Problem to solve:
Wherever the string "paper" appears in the entries below, return the line that holds it.

Plain-text document sources:
———

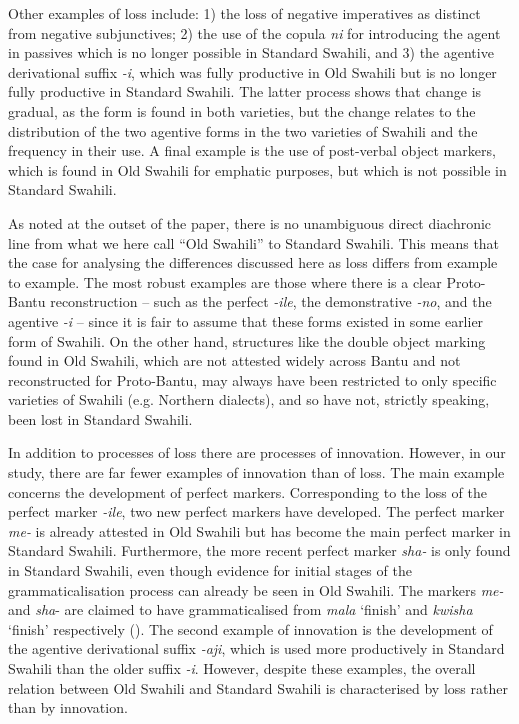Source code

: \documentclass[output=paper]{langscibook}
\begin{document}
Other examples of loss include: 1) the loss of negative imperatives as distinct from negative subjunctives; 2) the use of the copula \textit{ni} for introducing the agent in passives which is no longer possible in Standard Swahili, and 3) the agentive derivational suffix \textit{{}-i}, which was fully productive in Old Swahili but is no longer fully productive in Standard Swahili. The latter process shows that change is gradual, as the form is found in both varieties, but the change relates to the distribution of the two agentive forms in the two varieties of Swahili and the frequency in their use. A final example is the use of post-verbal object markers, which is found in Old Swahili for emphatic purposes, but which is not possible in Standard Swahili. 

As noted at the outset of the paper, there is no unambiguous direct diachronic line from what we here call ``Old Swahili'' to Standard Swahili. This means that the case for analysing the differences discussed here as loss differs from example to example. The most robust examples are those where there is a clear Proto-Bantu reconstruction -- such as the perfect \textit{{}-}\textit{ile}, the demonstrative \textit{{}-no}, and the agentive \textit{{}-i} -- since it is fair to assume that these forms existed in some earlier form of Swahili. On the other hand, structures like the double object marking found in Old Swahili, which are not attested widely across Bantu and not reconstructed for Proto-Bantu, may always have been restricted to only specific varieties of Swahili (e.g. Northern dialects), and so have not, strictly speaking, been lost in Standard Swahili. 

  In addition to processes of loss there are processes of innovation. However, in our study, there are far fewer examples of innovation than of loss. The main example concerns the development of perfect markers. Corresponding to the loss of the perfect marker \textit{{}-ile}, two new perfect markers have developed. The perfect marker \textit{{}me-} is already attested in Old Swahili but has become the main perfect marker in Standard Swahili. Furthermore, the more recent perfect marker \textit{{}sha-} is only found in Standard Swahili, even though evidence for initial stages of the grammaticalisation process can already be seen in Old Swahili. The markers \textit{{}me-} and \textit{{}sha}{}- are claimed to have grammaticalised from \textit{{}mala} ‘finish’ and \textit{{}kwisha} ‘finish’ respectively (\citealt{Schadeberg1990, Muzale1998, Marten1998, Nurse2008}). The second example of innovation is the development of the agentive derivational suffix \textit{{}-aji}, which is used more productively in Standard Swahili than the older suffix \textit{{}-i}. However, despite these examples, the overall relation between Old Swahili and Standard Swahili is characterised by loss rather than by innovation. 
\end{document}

———

Exercise output:
: \documentclass[output=paper]{langscibook}
As noted at the outset of the paper, there is no unambiguous direct diachronic line from what we here call ``Old Swahili'' to Standard Swahili. This means that the case for analysing the differences discussed here as loss differs from example to example. The most robust examples are those where there is a clear Proto-Bantu reconstruction -- such as the perfect \textit{{}-}\textit{ile}, the demonstrative \textit{{}-no}, and the agentive \textit{{}-i} -- since it is fair to assume that these forms existed in some earlier form of Swahili. On the other hand, structures like the double object marking found in Old Swahili, which are not attested widely across Bantu and not reconstructed for Proto-Bantu, may always have been restricted to only specific varieties of Swahili (e.g. Northern dialects), and so have not, strictly speaking, been lost in Standard Swahili. 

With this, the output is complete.